If we standardise the number of R questions by the number of python questions, we see that the number of R questions is increasing more rapidly than python. Currently, about 1 question about R is asked for every three questions asked about python.
Github repos
Again we see exponential growth in both repos containing R code and repos containing python code (these number don't include forks), but R repo's are relatively less common than R questions. The big jump in repo creation in 2014 is probably due the JHU coursera course.
If we standardise the number of R repos by the number of python repos, we see that R has been decreasing since the big jump in 2015.
Google trends
Looking at google trends data for people searching for language tutorials, both languages are relatively flat. Growth in searches for R tutorials is relatively flat, perhaps with a slight increases, while growth for python searches has been considerably more variable over time.
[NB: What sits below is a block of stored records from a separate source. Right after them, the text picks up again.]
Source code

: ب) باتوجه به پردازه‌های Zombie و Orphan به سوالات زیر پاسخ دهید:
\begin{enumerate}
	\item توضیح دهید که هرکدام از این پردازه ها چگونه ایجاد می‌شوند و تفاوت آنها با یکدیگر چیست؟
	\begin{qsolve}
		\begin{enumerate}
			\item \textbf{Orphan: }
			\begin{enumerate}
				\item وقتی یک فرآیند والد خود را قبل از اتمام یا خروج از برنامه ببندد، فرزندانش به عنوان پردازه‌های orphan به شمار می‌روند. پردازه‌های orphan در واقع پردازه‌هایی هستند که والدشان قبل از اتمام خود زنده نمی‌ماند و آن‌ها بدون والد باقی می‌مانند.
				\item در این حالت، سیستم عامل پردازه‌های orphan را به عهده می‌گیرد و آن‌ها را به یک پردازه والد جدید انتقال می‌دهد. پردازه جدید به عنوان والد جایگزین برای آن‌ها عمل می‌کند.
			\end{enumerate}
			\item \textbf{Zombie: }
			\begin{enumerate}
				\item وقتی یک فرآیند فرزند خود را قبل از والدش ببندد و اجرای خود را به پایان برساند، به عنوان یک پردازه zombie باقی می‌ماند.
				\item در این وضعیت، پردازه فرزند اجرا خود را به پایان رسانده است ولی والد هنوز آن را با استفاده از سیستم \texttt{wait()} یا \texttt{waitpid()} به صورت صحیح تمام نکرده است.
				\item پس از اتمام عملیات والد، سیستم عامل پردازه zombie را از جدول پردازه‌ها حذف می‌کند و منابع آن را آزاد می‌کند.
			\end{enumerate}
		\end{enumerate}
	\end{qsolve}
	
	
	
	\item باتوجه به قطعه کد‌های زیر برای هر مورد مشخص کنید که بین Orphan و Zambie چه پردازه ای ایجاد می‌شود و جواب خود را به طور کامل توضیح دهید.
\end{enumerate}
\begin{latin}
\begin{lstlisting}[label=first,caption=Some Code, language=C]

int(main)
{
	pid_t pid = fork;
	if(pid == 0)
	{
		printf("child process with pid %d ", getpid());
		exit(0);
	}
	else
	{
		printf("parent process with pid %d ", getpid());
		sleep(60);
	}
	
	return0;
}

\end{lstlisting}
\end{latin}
Some Python Data (but not much)
This is the data of monthly downloads made available from the Python PyPi Package Index. The plot shows the growth in several data analysis packages for Python. Somethig happens in March, 2013 when the growth explodes.
Other ideas
- Look at use of mailing lists. Is there a pydata specific mailing list?
- Compare twitter hashtags: rstats, python, pydata?
- Compare package downloads?
- Number of Kaggle solution scripts written in R versus Python.
- Number of Machine Learning courses on MOOC sites that use R versus Python.
- Compare attendees at big R versus big Python data conferences year-over-year.